Tuesday, September 6, 2011

Richard Holmes, on the biographer's art ... not unlike the painter's

I have been reading Richard Holmes's Footsteps: Adventures of a Romantic Biographer (N.Y.: Vintage Books, 1985) and he is a splendid observer; we go into the Cévennes on the trail of Robert Louis Stevenson and into Italy with Shelley (and that is only the first half of the book). Holmes finds an aspect of the landscape that existed in Stevenson or Shelley's time and works to imagine that world; instead of photographing the outside of Shelley's rented house, he looks from the windows out to the sea... seeing Shelley's view.  Or, having waited in vain for a taxi of any sort, he walks up the path Shelley would have taken from the station at the Bagni:

"I passed through the long colonnades of chestnuts and plane trees, the leaves dropping around me, the smoke rising white and blue in the light, the sky full of leaves, beautiful and purgatorial. Shelley wrote at length in his letters about these trees, the water, the sky, the stars at night, entranced by them" (p.145).

But, as he has already warned us, this kind of tracing footsteps, turning corners, almost seeing his quarry, with something like a child's joy in the game of hide-and-seek, has its limits and its responsibilities. He discovers that the modern bridge he crossed with great glee is not the bridge Stevenson used... that bridge stands, broken, neglected, further down the road. So then he reminded himself, he tells us, that:

"You could not play-act into the past, you could not turn it into a game of make-believe .... Somehow you had to produce the living effect, while remaining true to the dead fact. The adult distance -- the critical distance, the historical distance -- had to be maintained. You stood at the end of the broken bridge and looked across carefully, objectively, into the unattainable past on the other side. You brought it alive, brought it back, by other sorts of skills and crafts and sensible magic" (p. 27).

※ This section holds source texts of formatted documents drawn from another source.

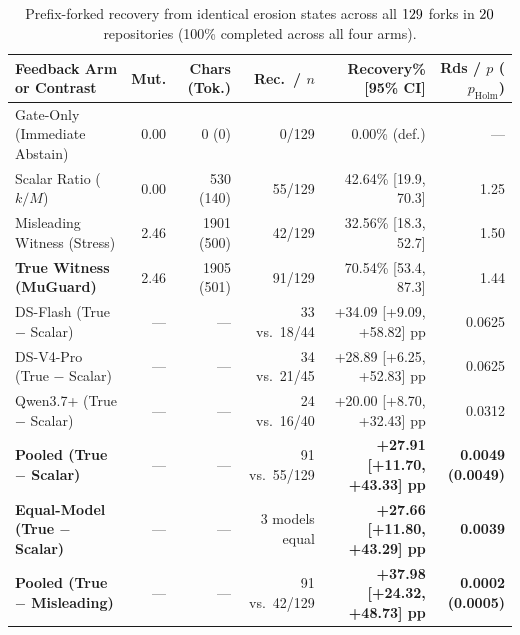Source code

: \begin{table}[t]
\centering
\scriptsize
\setlength{\tabcolsep}{1.8pt}
\caption{Prefix-forked recovery from identical erosion states across all $129$ forks in $20$ repositories (100\% completed across all four arms).}
\label{tab:ablation}
\begin{tabular}{lrrrrr}
\toprule
Feedback Arm or Contrast & Mut. & Chars (Tok.) & Rec.\ / $n$ & Recovery\% [95\% CI] & Rds / $p$ ($p_{\text{Holm}}$) \\
\midrule
Gate-Only (Immediate Abstain) & 0.00 & 0 (0) & 0/129 & 0.00\% (def.) & --- \\
Scalar Ratio ($k/M$) & 0.00 & 530 (140) & 55/129 & 42.64\% [19.9, 70.3] & 1.25 \\
Misleading Witness (Stress) & 2.46 & 1901 (500) & 42/129 & 32.56\% [18.3, 52.7] & 1.50 \\
\textbf{True Witness (MuGuard)} & 2.46 & 1905 (501) & 91/129 & 70.54\% [53.4, 87.3] & 1.44 \\
\midrule
DS-Flash (True $-$ Scalar) & --- & --- & 33 vs.\ 18/44 & +34.09 [+9.09, +58.82] pp & 0.0625 \\
DS-V4-Pro (True $-$ Scalar) & --- & --- & 34 vs.\ 21/45 & +28.89 [+6.25, +52.83] pp & 0.0625 \\
Qwen3.7+ (True $-$ Scalar) & --- & --- & 24 vs.\ 16/40 & +20.00 [+8.70, +32.43] pp & 0.0312 \\
\midrule
\textbf{Pooled (True $-$ Scalar)} & --- & --- & 91 vs.\ 55/129 & \textbf{+27.91 [+11.70, +43.33] pp} & \textbf{0.0049 (0.0049)} \\
\textbf{Equal-Model (True $-$ Scalar)} & --- & --- & 3 models equal & \textbf{+27.66 [+11.80, +43.29] pp} & \textbf{0.0039} \\
\textbf{Pooled (True $-$ Misleading)} & --- & --- & 91 vs.\ 42/129 & \textbf{+37.98 [+24.32, +48.73] pp} & \textbf{0.0002 (0.0005)} \\
\bottomrule
\end{tabular}
\end{table}
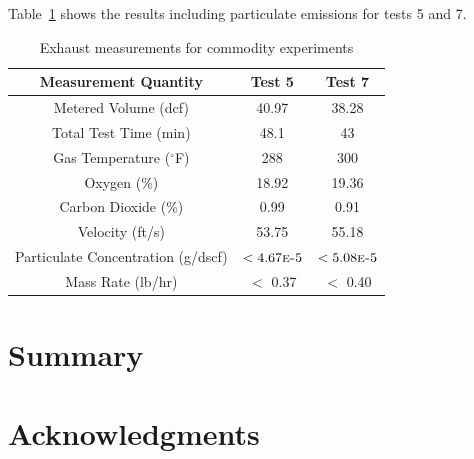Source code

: \documentclass[12pt,oneside]{book}
\begin{document}
Table~\ref{tab:part_data} shows the results including particulate emissions for tests 5 and 7.

\begin{table}[!ht]
\centering
\caption{Exhaust measurements for commodity experiments}
\label{tab:part_data}
\begin{tabular}{ccc}
\toprule[1.25pt]
Measurement Quantity & Test 5 & Test 7  \\
\midrule
Metered Volume (dcf)                &  40.97  &  38.28  \\
Total Test Time (min)               &  48.1   &  43     \\
Gas Temperature ($^{\circ}$F)       &  288    &  300    \\
Oxygen (\%)                         &  18.92  &  19.36  \\
Carbon Dioxide (\%)                 &  0.99   &  0.91   \\
Velocity (ft/s)                     &  53.75  &  55.18  \\
Particulate Concentration (g/dscf)  &  $< 4.67\text{\sc{e}-}5$   &  $< 5.08 \text{\sc{e}-}5$  \\
Mass Rate (lb/hr)                   &  $<$ 0.37   &  $<$ 0.40   \\
\bottomrule[1.25pt]
\end{tabular}
\end{table}


\chapter{Summary}

\chapter{Acknowledgments}



\newpage

\appendix
\end{document}
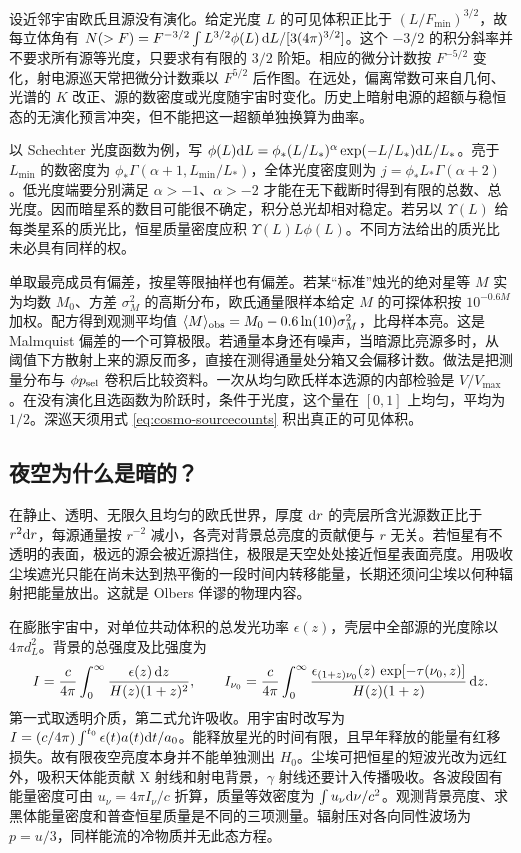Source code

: 设近邻宇宙欧氏且源没有演化。给定光度 $L$ 的可见体积正比于 $(L/F_{\min})^{3/2}$，故每立体角有 $N(>F)=F^{-3/2}\int L^{3/2}\phi(L)\,\dd L/[3(4\pi)^{3/2}]$。这个 $-3/2$ 的积分斜率并不要求所有源等光度，只要求有有限的 $3/2$ 阶矩。相应的微分计数按 $F^{-5/2}$ 变化，射电源巡天常把微分计数乘以 $F^{5/2}$ 后作图。在远处，偏离常数可来自几何、光谱的 $K$ 改正、源的数密度或光度随宇宙时变化。历史上暗射电源的超额与稳恒态的无演化预言冲突，但不能把这一超额单独换算为曲率。

以 Schechter 光度函数为例，写 $\phi(L)\dd L=\phi_* (L/L_*)^\alpha\exp(-L/L_*)\dd L/L_*$。亮于 $L_{\min}$ 的数密度为 $\phi_*\Gamma(\alpha+1,L_{\min}/L_*)$，全体光度密度则为 $j=\phi_*L_*\Gamma(\alpha+2)$。低光度端要分别满足 $\alpha>-1$、$\alpha>-2$ 才能在无下截断时得到有限的总数、总光度。因而暗星系的数目可能很不确定，积分总光却相对稳定。若另以 $\Upsilon(L)$ 给每类星系的质光比，恒星质量密度应积 $\Upsilon(L)L\phi(L)$。不同方法给出的质光比未必具有同样的权。

单取最亮成员有偏差，按星等限抽样也有偏差。若某“标准”烛光的绝对星等 $M$ 实为均数 $M_0$、方差 $\sigma_M^2$ 的高斯分布，欧氏通量限样本给定 $M$ 的可探体积按 $10^{-0.6M}$ 加权。配方得到观测平均值 $\langle M\rangle_{\rm obs}=M_0-0.6\ln(10)\sigma_M^2$，比母样本亮。这是 Malmquist 偏差的一个可算极限。若通量本身还有噪声，当暗源比亮源多时，从阈值下方散射上来的源反而多，直接在测得通量处分箱又会偏移计数。做法是把测量分布与 $\phi p_{\rm sel}$ 卷积后比较资料。一次从均匀欧氏样本选源的内部检验是 $V/V_{\max}$。在没有演化且选函数为阶跃时，条件于光度，这个量在 $[0,1]$ 上均匀，平均为 $1/2$。深巡天须用式 \eqref{eq:cosmo-sourcecounts} 积出真正的可见体积。

\subsection{夜空为什么是暗的？}

在静止、透明、无限久且均匀的欧氏世界，厚度 $\dd r$ 的壳层所含光源数正比于 $r^2\dd r$，每源通量按 $r^{-2}$ 减小，各壳对背景总亮度的贡献便与 $r$ 无关。若恒星有不透明的表面，极远的源会被近源挡住，极限是天空处处接近恒星表面亮度。用吸收尘埃遮光只能在尚未达到热平衡的一段时间内转移能量，长期还须问尘埃以何种辐射把能量放出。这就是 Olbers 佯谬的物理内容。

在膨胀宇宙中，对单位共动体积的总发光功率 $\epsilon(z)$，壳层中全部源的光度除以 $4\pi d_L^2$。背景的总强度及比强度为
\begin{equation}\label{eq:cosmo-background-intensity}
 I=\frac{c}{4\pi}\int_0^\infty\frac{\epsilon(z)\,\dd z}{H(z)(1+z)^2},
 \qquad
 I_{\nu_0}=\frac{c}{4\pi}\int_0^\infty
 \frac{\epsilon_{(1+z)\nu_0}(z)\,\exp[-\tau(\nu_0,z)]}{H(z)(1+z)}\,\dd z .
\end{equation}
第一式取透明介质，第二式允许吸收。用宇宙时改写为 $I=(c/4\pi)\int^{t_0}\epsilon(t)a(t)\dd t/a_0$。能释放星光的时间有限，且早年释放的能量有红移损失。故有限夜空亮度本身并不能单独测出 $H_0$。尘埃可把恒星的短波光改为远红外，吸积天体能贡献 X 射线和射电背景，$\gamma$ 射线还要计入传播吸收。各波段固有能量密度可由 $u_\nu=4\pi I_\nu/c$ 折算，质量等效密度为 $\int u_\nu\dd\nu/c^2$。观测背景亮度、求黑体能量密度和普查恒星质量是不同的三项测量。辐射压对各向同性波场为 $p=u/3$，同样能流的冷物质并无此态方程。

I paint many working-through-the-past landscapes; this always begins as great fun (which day? which beach?) and ends with my working to pull "the unattainable past" into a "true" version of itself in the present... And I like seeing it as "sensible magic"; that appeals to me as a description.

Here is the next version of my "Stone" painting in the "orange slices" series. This series came into being from Van Gogh's idea, (quoted in the "Every Painter Paints Himself" blog), that as we paint a bird's nest, say, we also hold in mind the outline of a cottage; this hidden second idea enriches the painting. And so I am taking this literally, and bringing to the surface two simultaneous images.  This draft of "Stone" is made of the memory of walking along the beach at Watch Hill, and, at the same time, remembering a room overlooking the sea on the Western coast, at Pacific Grove:

Sunday, September 4, 2011

Kouros, a Demoiselle and a cold....

Couch-bound with a cold, I was leafing through a year-old journal from a trip to Los Angeles and found a postcard of a Kouros from our visit to the Getty. I noted in the margins that the museum says that the authenticity of this statue is in question -- and may be for some time -- so this might date from 530 B.C. or perhaps much, much later.  But I do think that, despite its questionable age, this statue is representative, perhaps because he was created by a very careful forger, but ... certainly he is typical of his fellow young males in marble, one foot forward, upright, shoulders back, some generic muscular definition, without any distinctive facial characteristics (not an unforgettable face, for example, like the Fayyum portraits--see my entry of 5/15/11). Here is the Getty Kouros:

And, because I never forget the Demoiselles,  I think of the young woman to the far left of that painting:
The Kouros, turned sideways? The fist, the foot forward, the mask-like face, the strong shoulder?